# EXERCISE
Below are the records. List every line holding the word "problem".

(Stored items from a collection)
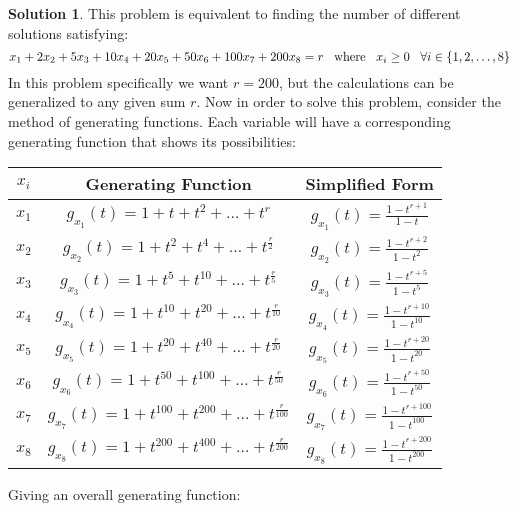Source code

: \documentclass[12pt, letterpaper, onecolumn, conference, final]{IEEEtran}
\theoremstyle{definition}
\newtheorem*{solution*}{Solution}
\theoremstyle{plain}
\begin{document}
\vspace{.3cm}
\begin{solution*}
This problem is equivalent to finding the number of different solutions satisfying:
\begin{equation*}
x_1 + 2x_2 + 5x_3 + 10x_4 + 20x_5 + 50x_6 + 100x_7 + 200x_8 = r \hspace{.3cm} \text{where} \hspace{.3cm} x_i \geq 0 \hspace{.3cm} \forall i \in \{1,2,\dots,8\} 
\end{equation*}
In this problem specifically we want $r=200$, but the calculations can be generalized to any given sum $r$. Now in order to solve this problem, consider the method of generating functions. Each variable will have a corresponding generating function that shows its possibilities:
\begin{center}
\def\arraystretch{2}
\begin{tabular}{| c | c | c |}
\hline
$x_i$ & Generating Function & Simplified Form \\ \hline
$x_1$ & $g_{x_1}(t) = 1 + t + t^2 + \dots + t^r$ & $g_{x_1}(t) = \frac{1 - t^{r+1}}{1-t}$ \\ \hline
$x_2$ & $g_{x_2}(t) = 1 + t^2 + t^4 + \dots + t^\frac{r}{2}$ & $g_{x_2}(t) = \frac{1 - t^{r+2}}{1-t^2}$ \\ \hline
$x_3$ & $g_{x_3}(t) = 1 + t^5 + t^{10} + \dots + t^\frac{r}{5}$ & $g_{x_3}(t) = \frac{1 - t^{r+5}}{1-t^5}$ \\ \hline
$x_4$ & $g_{x_4}(t) = 1 + t^{10} + t^{20} + \dots + t^\frac{r}{10}$ & $g_{x_4}(t) = \frac{1 - t^{r+10}}{1-t^{10}}$ \\ \hline
$x_5$ & $g_{x_5}(t) = 1 + t^{20} + t^{40} + \dots + t^\frac{r}{20}$ & $g_{x_5}(t) = \frac{1 - t^{r+20}}{1-t^{20}}$ \\ \hline
$x_6$ & $g_{x_6}(t) = 1 + t^{50} + t^{100} + \dots + t^\frac{r}{50}$ & $g_{x_6}(t) = \frac{1 - t^{r+50}}{1-t^{50}}$ \\ \hline
$x_7$ & $g_{x_7}(t) = 1 + t^{100} + t^{200} + \dots + t^\frac{r}{100}$ & $g_{x_7}(t) = \frac{1 - t^{r+100}}{1-t^{100}}$ \\ \hline
$x_8$ & $g_{x_8}(t) = 1 + t^{200} + t^{400} + \dots + t^\frac{r}{200}$ & $g_{x_8}(t) = \frac{1 - t^{r+200}}{1-t^{200}}$ \\ \hline
\end{tabular}
\end{center}
Giving an overall generating function:
\begin{equation*}

\end{equation*}
\end{solution*}
\end{document}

# ANSWER BELOW
This problem is equivalent to finding the number of different solutions satisfying:
In this problem specifically we want $r=200$, but the calculations can be generalized to any given sum $r$. Now in order to solve this problem, consider the method of generating functions. Each variable will have a corresponding generating function that shows its possibilities:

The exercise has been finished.